Cervantes-Soon’s research interests center on critical ethnographic approaches to the study of identities, intersectionalities, and teaching practices. Her work focuses on the fostering of agency, critical literacy/biliteracy, and empowered identities among children, youth, and families from marginalized communities. This spring, her book “Juárez Girls Rising: Transformative Education in Times of Dystopia” was published by the University of Minnesota Press. This study was also selected as a finalist for the NAE/Spencer dissertation fellowship in 2010.
“We are very proud of the important work being done by Dr. Cervantes-Soon and of the recognition being given to her research by the National Academy of Education,” says Manuel J. Justiz, dean of the College of Education.
Through her current research project, Cervantes-Soon will examine the potential to develop empowered multilingual/bicultural identities and to build meaningful cross-cultural relationships of solidarity between African American and Latinx communities through two-way dual language immersion (TWI).
TWI integrates speakers from two different language groups–typically English speakers and speakers of a partner language, like Spanish–to provide dual-language academic instruction and promote high academic achievement, bilingualism, biliteracy, and cross-cultural competencies for all children involved.
Cervantes-Soon’s study will employ a critical ethnographic, multiple-case study design to investigate the attitudes, experiences, and cross-cultural relationships that emerge across time among four Black and four Latinx families in a largely segregated working-class urban community in Texas whose children participate in TWI. The study will follow these eight families’ journeys as their children enter pre-kindergarten and continue into elementary school.
Said Cervantes-Soon, “The idea is to investigate the potential of creating spaces through bilingual education for children from two historically marginalized groups to not only become bilingual and biliterate, but to also develop friendships that may foster meaningful cross-cultural interactions between parents. This could be an empowering opportunity given that these communities often live side by side in highly segregated cities and often face similar issues of social inequality and racism.”

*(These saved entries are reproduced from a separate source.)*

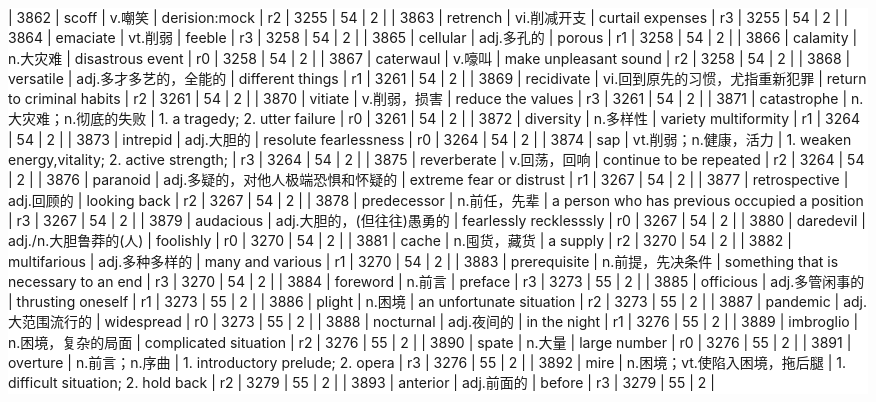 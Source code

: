 | 3862 | scoff         | v.嘲笑                                            | derision:mock                                                                | r2    |     3255 |    54 |     2 |
| 3863 | retrench      | vi.削减开支                                       | curtail expenses                                                             | r3    |     3255 |    54 |     2 |
| 3864 | emaciate      | vt.削弱                                           | feeble                                                                       | r3    |     3258 |    54 |     2 |
| 3865 | cellular      | adj.多孔的                                        | porous                                                                       | r1    |     3258 |    54 |     2 |
| 3866 | calamity      | n.大灾难                                          | disastrous event                                                             | r0    |     3258 |    54 |     2 |
| 3867 | caterwaul     | v.嚎叫                                            | make unpleasant sound                                                        | r2    |     3258 |    54 |     2 |
| 3868 | versatile     | adj.多才多艺的，全能的                            | different things                                                             | r1    |     3261 |    54 |     2 |
| 3869 | recidivate    | vi.回到原先的习惯，尤指重新犯罪                   | return to criminal habits                                                    | r2    |     3261 |    54 |     2 |
| 3870 | vitiate       | v.削弱，损害                                      | reduce the values                                                            | r3    |     3261 |    54 |     2 |
| 3871 | catastrophe   | n.大灾难；n.彻底的失败                            | 1. a tragedy; 2. utter failure                                               | r0    |     3261 |    54 |     2 |
| 3872 | diversity     | n.多样性                                          | variety multiformity                                                         | r1    |     3264 |    54 |     2 |
| 3873 | intrepid      | adj.大胆的                                        | resolute fearlessness                                                        | r0    |     3264 |    54 |     2 |
| 3874 | sap           | vt.削弱；n.健康，活力                             | 1. weaken energy,vitality; 2. active strength;                               | r3    |     3264 |    54 |     2 |
| 3875 | reverberate   | v.回荡，回响                                      | continue to be repeated                                                      | r2    |     3264 |    54 |     2 |
| 3876 | paranoid      | adj.多疑的，对他人极端恐惧和怀疑的                | extreme fear or distrust                                                     | r1    |     3267 |    54 |     2 |
| 3877 | retrospective | adj.回顾的                                        | looking back                                                                 | r2    |     3267 |    54 |     2 |
| 3878 | predecessor   | n.前任，先辈                                      | a person who has previous occupied a position                                | r3    |     3267 |    54 |     2 |
| 3879 | audacious     | adj.大胆的，(但往往)愚勇的                        | fearlessly recklesssly                                                       | r0    |     3267 |    54 |     2 |
| 3880 | daredevil     | adj./n.大胆鲁莽的(人)                             | foolishly                                                                    | r0    |     3270 |    54 |     2 |
| 3881 | cache         | n.囤货，藏货                                      | a supply                                                                     | r2    |     3270 |    54 |     2 |
| 3882 | multifarious  | adj.多种多样的                                    | many and various                                                             | r1    |     3270 |    54 |     2 |
| 3883 | prerequisite  | n.前提，先决条件                                  | something that is necessary to an end                                        | r3    |     3270 |    54 |     2 |
| 3884 | foreword      | n.前言                                            | preface                                                                      | r3    |     3273 |    55 |     2 |
| 3885 | officious     | adj.多管闲事的                                    | thrusting oneself                                                            | r1    |     3273 |    55 |     2 |
| 3886 | plight        | n.困境                                            | an unfortunate situation                                                     | r2    |     3273 |    55 |     2 |
| 3887 | pandemic      | adj.大范围流行的                                  | widespread                                                                   | r0    |     3273 |    55 |     2 |
| 3888 | nocturnal     | adj.夜间的                                        | in the night                                                                 | r1    |     3276 |    55 |     2 |
| 3889 | imbroglio     | n.困境，复杂的局面                                | complicated situation                                                        | r2    |     3276 |    55 |     2 |
| 3890 | spate         | n.大量                                            | large number                                                                 | r0    |     3276 |    55 |     2 |
| 3891 | overture      | n.前言；n.序曲                                    | 1. introductory prelude; 2. opera                                            | r3    |     3276 |    55 |     2 |
| 3892 | mire          | n.困境；vt.使陷入困境，拖后腿                     | 1. difficult situation; 2. hold back                                         | r2    |     3279 |    55 |     2 |
| 3893 | anterior      | adj.前面的                                        | before                                                                       | r3    |     3279 |    55 |     2 |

Building Bridges of Black and Brown Solidarity through Dual Language Education attempts to refocus attention on minoritized communities in TWI programs in the United States. It also fills a gap in the research investigating the potential role of TWI education in bridging Latinx immigrant and African American communities.
“TWI is the most effective program in promoting biliteracy available today,” explained Cervantes-Soon, “but recent research reveals persistent issues of inequality. The inequality results when the two most commonly documented groups of students in TWI – namely working-class, immigrant English learners and affluent, White English speakers – differ so starkly in their social status and access to power and privilege. What this study attempts to do is to move beyond this duality and explore the possibilities that may emerge when children of color share their languages and culture with each other.”
Cinthia Salinas, chair of the Department of Curriculum and Instruction and Ruben E. Hinojosa Regents Professor in Education said, “It is a distinct honor for Dr. Cervantes Soon to be selected as a National Academy of Education/Spencer Postdoctoral Fellow. The depth and import of her work are recognized by the field, and this fellowship allows her to further her findings and contributions.”
This year, 30 fellows were selected from a competitive pool of more than 200 applications from scholars of education. The fellowships are administered by the National Academy of Education, an honorary educational society, and they are funded by a grant to the academy from the Spencer Foundation.
Now in its 31st year, the fellowship program has more than 800 alumni who include many of the strongest education researchers in the field today.
Cervantes-Soon is the College of Education’s second recipient of the fellowship in the last two years. Last year, Assistant Professor Huriya Jabbar in the Department of Educational Administration received a fellowship from the organization. It was her second time to receive the award.